Helen ~ The Value Project // Hillsborough, NC
“What makes ME feel valued? Hmm. That’s not an easy question, is it?”
Early Sunday morning, I walked up to Helen’s house. I could see the barns off to the side, I could hear a rooster announcing the Sun’s arrival. Helen brewed us a cup of coffee and we sat down to talk. Coffee and conversation: Two of my favorite things.
“I’m not a pro-trainer. I could be, but I do this for me. These horses provide an opportunity for me to look at myself. Animals aren’t fake, they don’t have an agenda. They simply hold a sacred space. They do what they’re created to do; They just ARE. Introspection is a luxury, you know? I’m constantly thinking about what I need to do with myself, so that I don’t negatively affect them? Nothing in my life is separate. As I like to say, ‘All the food on my plate touches.’ The things I learn while working with my horses are the same things that I want to implement in my personal life and in my business. It’s my job to make sure that things are lined up and in place.”

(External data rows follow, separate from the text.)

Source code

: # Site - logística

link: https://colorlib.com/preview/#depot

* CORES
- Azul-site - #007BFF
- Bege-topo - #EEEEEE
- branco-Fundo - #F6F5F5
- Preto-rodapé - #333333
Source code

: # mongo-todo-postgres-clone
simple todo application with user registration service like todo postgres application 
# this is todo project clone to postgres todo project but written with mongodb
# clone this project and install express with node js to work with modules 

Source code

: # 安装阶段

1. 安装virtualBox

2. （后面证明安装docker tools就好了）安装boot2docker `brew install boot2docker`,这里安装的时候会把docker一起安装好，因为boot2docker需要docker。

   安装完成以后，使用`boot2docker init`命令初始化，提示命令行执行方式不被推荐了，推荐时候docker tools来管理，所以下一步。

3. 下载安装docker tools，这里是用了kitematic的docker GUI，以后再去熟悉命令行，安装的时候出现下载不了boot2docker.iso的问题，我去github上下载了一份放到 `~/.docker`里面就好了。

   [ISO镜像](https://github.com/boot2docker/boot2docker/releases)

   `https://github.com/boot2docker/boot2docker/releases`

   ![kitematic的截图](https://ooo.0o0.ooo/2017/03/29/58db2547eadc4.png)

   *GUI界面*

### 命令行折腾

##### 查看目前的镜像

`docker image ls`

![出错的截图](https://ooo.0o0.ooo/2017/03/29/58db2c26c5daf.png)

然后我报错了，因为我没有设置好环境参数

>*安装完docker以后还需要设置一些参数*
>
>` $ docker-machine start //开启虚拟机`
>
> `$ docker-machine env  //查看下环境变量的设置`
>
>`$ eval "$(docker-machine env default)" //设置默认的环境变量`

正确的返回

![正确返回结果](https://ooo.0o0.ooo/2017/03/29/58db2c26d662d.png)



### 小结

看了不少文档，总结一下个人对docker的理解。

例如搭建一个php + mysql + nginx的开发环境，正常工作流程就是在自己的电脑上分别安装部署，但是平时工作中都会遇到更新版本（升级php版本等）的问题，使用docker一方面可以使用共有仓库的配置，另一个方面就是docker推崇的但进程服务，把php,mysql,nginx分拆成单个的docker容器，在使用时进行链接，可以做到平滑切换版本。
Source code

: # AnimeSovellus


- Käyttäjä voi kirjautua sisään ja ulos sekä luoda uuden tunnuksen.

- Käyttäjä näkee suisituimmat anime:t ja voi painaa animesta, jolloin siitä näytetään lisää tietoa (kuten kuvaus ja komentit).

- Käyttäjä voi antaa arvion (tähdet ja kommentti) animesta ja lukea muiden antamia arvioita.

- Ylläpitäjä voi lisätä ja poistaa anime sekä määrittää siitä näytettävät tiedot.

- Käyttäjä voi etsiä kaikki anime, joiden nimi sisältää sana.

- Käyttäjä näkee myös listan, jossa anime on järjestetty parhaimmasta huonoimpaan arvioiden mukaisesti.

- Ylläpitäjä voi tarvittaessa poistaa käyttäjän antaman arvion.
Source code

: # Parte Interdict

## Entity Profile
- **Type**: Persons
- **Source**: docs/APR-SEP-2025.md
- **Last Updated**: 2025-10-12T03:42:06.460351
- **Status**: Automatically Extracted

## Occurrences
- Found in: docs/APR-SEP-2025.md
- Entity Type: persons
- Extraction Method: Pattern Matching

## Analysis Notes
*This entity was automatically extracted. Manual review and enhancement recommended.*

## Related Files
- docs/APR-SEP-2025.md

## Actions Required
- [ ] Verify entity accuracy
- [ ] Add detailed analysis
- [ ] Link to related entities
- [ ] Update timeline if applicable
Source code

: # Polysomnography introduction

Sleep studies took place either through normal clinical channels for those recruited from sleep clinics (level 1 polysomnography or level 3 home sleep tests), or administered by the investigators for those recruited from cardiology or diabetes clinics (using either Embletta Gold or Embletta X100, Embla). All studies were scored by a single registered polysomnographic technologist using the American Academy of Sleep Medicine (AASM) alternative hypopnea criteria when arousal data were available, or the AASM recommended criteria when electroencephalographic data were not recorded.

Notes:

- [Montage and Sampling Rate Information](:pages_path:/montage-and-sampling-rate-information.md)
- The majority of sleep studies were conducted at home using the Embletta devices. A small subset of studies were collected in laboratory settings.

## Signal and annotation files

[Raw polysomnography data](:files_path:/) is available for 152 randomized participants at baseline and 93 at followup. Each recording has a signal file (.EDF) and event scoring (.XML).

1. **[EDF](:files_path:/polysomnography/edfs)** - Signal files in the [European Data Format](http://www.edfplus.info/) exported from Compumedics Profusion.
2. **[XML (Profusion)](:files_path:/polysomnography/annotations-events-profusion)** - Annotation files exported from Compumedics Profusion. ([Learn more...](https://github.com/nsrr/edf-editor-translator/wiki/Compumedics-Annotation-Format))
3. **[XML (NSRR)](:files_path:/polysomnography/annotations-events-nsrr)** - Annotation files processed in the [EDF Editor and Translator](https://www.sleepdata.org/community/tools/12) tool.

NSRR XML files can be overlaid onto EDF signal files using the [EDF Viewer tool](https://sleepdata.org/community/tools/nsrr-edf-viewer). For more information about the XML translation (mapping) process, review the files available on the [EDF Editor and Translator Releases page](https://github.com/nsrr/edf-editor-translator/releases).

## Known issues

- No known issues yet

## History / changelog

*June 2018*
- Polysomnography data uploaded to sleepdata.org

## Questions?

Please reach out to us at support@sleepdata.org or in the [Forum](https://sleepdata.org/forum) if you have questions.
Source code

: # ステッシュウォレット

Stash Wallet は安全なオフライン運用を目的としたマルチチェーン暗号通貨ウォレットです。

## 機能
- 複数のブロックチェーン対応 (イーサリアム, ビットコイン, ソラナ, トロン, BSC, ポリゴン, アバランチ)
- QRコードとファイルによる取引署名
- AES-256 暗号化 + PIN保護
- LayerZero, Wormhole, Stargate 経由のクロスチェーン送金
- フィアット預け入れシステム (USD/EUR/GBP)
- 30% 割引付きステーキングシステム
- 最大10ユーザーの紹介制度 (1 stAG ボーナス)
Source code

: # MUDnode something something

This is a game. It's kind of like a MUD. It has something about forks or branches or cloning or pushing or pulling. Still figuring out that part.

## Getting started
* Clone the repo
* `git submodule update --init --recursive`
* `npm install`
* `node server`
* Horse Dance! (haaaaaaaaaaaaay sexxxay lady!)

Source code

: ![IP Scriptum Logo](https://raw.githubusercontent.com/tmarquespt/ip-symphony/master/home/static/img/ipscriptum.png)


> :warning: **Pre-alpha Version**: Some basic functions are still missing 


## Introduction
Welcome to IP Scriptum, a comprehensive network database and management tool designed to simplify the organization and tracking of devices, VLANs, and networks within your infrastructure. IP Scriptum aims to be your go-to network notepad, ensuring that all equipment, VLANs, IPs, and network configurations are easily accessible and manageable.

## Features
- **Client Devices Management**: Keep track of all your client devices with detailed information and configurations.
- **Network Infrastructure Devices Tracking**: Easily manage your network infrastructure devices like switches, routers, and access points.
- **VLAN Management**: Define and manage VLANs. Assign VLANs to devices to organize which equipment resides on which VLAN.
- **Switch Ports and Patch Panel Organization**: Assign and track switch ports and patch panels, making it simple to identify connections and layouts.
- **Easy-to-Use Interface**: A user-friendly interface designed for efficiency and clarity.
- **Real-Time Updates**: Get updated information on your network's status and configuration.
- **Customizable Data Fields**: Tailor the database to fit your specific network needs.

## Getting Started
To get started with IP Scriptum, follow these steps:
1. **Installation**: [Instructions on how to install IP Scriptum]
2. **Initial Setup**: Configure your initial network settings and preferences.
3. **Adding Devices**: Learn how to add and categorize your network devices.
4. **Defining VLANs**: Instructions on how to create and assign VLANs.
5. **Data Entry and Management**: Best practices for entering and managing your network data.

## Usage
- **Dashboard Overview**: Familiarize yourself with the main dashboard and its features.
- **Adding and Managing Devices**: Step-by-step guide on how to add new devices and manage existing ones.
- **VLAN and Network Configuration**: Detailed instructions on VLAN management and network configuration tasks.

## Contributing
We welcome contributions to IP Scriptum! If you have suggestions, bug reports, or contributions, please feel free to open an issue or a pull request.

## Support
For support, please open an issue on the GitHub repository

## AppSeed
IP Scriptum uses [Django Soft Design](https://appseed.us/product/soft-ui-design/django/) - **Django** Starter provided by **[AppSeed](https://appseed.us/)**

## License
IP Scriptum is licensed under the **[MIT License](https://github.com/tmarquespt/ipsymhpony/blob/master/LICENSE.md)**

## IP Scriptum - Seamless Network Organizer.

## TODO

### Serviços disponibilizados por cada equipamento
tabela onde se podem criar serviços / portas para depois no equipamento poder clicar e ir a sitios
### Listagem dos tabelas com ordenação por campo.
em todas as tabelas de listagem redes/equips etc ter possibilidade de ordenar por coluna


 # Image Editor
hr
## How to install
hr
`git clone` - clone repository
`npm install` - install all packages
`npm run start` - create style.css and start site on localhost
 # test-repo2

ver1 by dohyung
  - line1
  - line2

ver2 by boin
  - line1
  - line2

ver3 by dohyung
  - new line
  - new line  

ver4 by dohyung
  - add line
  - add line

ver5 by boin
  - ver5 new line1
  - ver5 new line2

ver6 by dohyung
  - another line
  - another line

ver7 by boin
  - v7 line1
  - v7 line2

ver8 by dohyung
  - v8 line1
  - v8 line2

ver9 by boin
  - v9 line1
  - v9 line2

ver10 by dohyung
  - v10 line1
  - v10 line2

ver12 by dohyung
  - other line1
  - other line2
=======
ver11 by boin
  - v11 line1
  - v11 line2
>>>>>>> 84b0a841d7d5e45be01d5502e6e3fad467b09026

Helen sits facing the back porch door, looking out over the training grounds and her horses as she talks. Soft light filters in, warming my shoulders and lighting up her face.
“My mother is from Argentina. Being first-born to a Latina mother and I wasn’t a boy, was hard. My mother was terrified. She didn’t know what to do with me. The horse thing, that was my thing. When I was 11, I had a best friend that took riding lessons and worked with me at the stables. We cleaned out the stalls, worked with the horses, did whatever was necessary. I was working to ride. We, (Nick and I) got to be kind of feral. We would get on our ponies and just ride through the woods, across counties. He was way braver than I was. He gave me courage when I didn’t have any.”
“What makes me feel valued? Feeling heard. I was in rehab for two years when I was 16. I can remember asking myself, ‘how do I not feel so terrible? To bear being in this world?’ But I had people in my life who thought I was worth saving. Without them, I probably wouldn’t be here. I was institutionalized for my drug addiction, locked away. The consequences of that made me realize that I had to make better choices for my own survival. Looking at the course my life has taken, dealing with my addiction and being locked away, it took me a while to get my voice back. Being able to speak, to voice what I feel and having someone hear me, is how I feel valued. It’s being heard.”
“Out of all of this, Haven came to be. I want my salon to be a place of unconditional love and acceptance. My job is to listen to you; To what you’re saying or not saying. Someone thought that I was worth saving. I want the people I come in contact with to know that I understand that their lives are fragile and I can care for them. I love it here. Hillsborough is where I settled. It was important for me to have a place to be near my horses. I can’t remember a time when I didn’t want to be with them. They are a commentary on who I am. Not the state of my house or how messy my life is. Those beautiful creatures out there are.”